▸ **Source material**

+===+

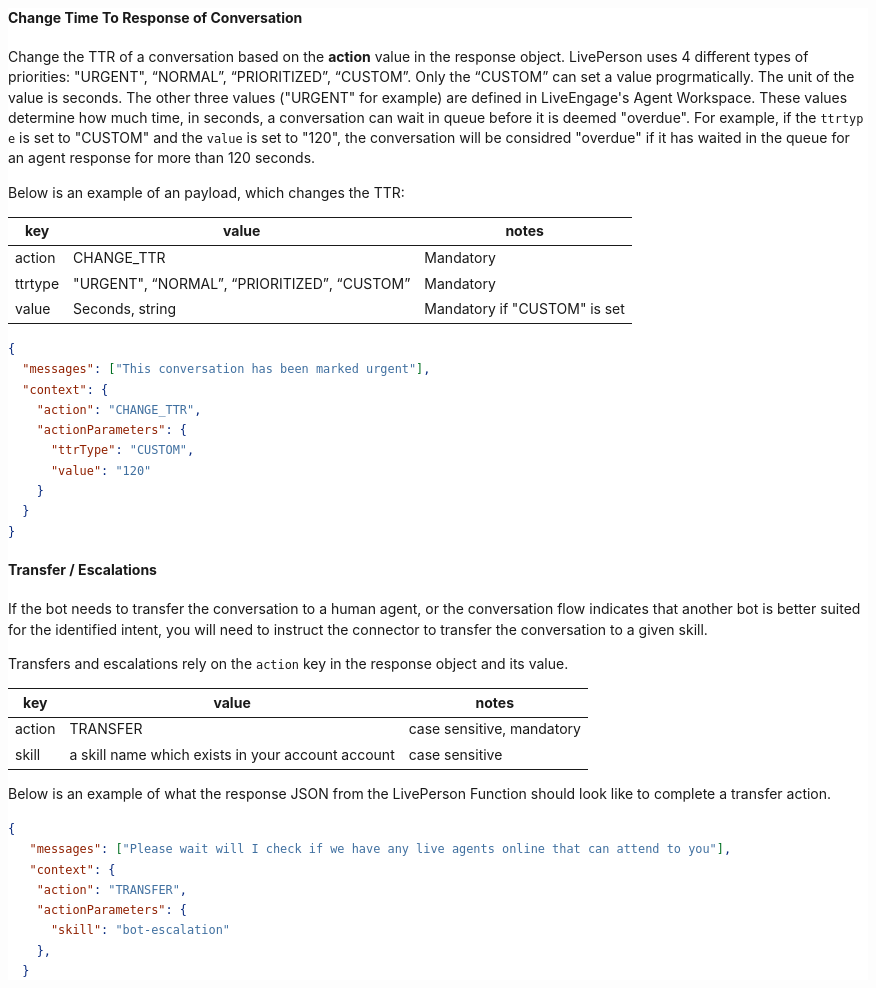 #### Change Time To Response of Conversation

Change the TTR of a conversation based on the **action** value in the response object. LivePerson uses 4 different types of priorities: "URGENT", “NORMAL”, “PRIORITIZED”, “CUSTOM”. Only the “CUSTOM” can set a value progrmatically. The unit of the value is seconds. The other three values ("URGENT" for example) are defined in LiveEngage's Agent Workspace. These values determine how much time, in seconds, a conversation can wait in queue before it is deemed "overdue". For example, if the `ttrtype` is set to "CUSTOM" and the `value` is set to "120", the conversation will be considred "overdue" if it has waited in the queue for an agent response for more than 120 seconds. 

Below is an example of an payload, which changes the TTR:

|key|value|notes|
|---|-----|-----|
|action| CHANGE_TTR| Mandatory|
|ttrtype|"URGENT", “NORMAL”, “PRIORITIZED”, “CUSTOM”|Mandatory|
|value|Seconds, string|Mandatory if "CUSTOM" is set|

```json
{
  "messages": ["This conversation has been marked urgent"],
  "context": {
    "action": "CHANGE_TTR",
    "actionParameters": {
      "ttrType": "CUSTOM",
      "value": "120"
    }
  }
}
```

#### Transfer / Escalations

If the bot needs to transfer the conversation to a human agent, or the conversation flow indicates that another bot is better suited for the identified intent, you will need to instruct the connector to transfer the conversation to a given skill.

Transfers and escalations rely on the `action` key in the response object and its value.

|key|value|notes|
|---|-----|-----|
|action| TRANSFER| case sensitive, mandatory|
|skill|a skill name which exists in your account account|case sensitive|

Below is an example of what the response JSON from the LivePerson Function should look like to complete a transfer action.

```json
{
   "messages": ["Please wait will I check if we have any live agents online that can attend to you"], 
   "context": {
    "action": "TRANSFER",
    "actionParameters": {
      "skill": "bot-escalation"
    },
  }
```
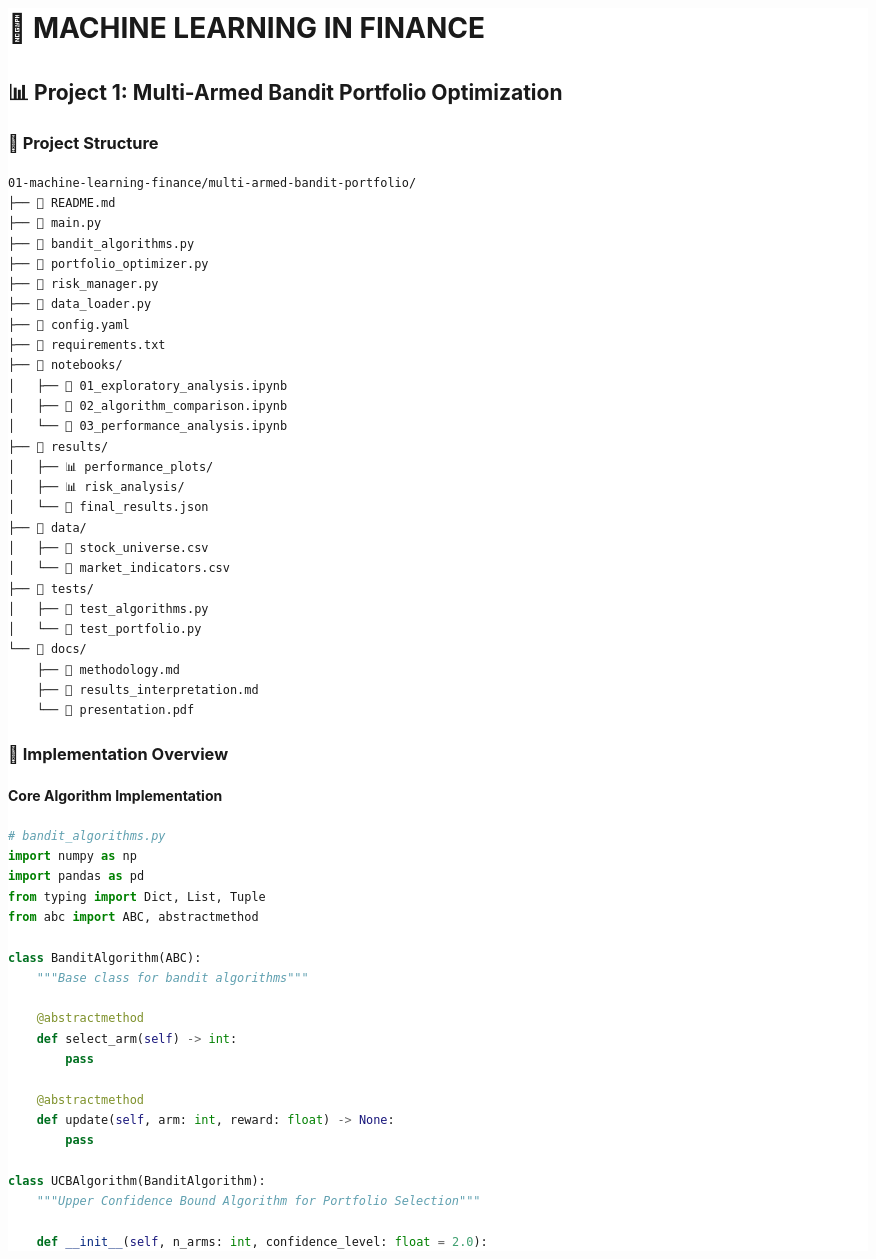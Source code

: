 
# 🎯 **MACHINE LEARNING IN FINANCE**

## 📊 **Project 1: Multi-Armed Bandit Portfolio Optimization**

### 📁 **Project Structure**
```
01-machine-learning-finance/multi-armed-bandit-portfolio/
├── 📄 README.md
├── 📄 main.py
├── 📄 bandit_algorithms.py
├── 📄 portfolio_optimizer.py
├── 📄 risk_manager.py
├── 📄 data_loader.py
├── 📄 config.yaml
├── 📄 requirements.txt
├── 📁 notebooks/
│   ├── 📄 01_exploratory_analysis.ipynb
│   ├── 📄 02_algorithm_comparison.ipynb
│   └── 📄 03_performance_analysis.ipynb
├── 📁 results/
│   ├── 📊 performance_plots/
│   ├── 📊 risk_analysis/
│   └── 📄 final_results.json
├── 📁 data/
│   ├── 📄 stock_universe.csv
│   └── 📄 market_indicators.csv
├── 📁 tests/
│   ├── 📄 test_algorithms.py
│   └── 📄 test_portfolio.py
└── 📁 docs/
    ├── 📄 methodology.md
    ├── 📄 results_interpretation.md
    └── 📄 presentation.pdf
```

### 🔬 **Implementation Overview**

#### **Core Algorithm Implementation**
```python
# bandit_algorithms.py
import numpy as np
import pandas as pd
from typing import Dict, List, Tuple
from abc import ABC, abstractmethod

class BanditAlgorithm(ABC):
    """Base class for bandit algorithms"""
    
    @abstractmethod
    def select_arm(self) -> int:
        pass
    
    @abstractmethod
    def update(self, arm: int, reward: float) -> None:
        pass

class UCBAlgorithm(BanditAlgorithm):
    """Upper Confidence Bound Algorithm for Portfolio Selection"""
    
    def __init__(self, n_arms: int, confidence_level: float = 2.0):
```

+===+

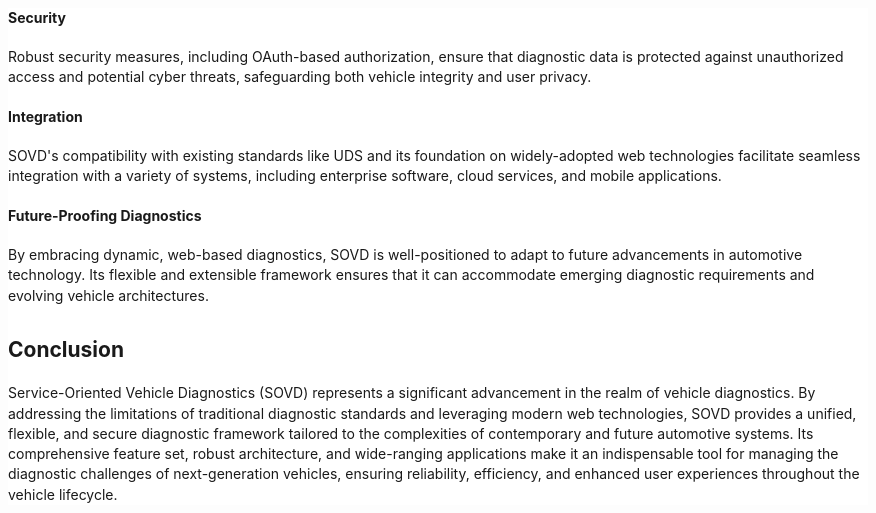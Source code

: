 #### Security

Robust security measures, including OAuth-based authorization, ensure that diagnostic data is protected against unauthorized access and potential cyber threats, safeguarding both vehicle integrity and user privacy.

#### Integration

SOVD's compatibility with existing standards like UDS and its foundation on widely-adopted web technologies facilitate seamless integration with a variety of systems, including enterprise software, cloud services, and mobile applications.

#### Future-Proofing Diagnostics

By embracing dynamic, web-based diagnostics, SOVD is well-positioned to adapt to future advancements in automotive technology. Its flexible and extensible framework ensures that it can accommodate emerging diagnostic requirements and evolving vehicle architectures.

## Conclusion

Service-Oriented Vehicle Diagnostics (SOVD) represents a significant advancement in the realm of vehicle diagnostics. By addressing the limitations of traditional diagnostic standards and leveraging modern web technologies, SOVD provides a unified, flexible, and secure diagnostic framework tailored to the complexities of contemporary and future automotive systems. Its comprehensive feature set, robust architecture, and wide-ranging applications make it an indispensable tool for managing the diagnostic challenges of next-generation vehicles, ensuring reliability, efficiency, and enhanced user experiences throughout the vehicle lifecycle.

+===+

▸ **How to complete this task**
Which lines in the records above hold the string "messages"? Copy each of them.

▸ **Task answer**
  "messages": ["This conversation has been marked urgent"],
   "messages": ["Please wait will I check if we have any live agents online that can attend to you"], 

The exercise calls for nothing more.